#### [WHAT YOU WILL DO]
Write out, word for word, every line from the one containing "- Open-source & Apache 2.0 licensed" through the final line of the records.

#### [MATERIAL FOR THIS EXERCISE]
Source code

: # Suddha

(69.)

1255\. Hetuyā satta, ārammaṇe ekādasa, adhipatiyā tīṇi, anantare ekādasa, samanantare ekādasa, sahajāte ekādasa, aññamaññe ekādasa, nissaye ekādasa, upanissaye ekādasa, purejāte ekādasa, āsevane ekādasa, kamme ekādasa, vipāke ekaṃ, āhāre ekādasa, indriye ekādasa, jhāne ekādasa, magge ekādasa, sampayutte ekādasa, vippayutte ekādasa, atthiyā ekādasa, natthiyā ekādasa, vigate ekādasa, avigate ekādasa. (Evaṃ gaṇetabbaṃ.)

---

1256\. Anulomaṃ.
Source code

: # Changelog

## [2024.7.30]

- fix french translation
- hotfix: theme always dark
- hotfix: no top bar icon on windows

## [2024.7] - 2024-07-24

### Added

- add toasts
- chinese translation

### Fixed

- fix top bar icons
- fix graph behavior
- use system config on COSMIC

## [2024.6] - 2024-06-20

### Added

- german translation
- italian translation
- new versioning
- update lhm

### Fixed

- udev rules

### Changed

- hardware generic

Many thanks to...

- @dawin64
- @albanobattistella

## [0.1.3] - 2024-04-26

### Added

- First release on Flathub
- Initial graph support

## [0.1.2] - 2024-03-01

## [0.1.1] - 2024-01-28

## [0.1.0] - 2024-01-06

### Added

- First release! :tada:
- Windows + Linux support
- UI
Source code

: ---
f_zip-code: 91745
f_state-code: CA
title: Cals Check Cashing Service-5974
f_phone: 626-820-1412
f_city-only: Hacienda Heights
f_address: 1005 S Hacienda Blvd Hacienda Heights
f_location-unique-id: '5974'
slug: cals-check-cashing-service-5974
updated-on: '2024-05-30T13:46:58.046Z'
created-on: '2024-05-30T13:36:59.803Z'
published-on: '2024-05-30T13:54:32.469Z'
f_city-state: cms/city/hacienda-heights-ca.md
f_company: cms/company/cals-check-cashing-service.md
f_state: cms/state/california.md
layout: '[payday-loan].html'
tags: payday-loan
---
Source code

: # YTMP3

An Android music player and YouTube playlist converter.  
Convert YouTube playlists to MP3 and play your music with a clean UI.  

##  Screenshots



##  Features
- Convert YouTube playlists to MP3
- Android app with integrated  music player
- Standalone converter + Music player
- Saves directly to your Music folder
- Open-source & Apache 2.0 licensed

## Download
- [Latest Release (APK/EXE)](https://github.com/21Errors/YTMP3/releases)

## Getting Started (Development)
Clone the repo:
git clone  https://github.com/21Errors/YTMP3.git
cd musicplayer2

#### [ANSWER BOX]
- Open-source & Apache 2.0 licensed

## Download
- [Latest Release (APK/EXE)](https://github.com/21Errors/YTMP3/releases)

## Getting Started (Development)
Clone the repo:
git clone  https://github.com/21Errors/YTMP3.git
cd musicplayer2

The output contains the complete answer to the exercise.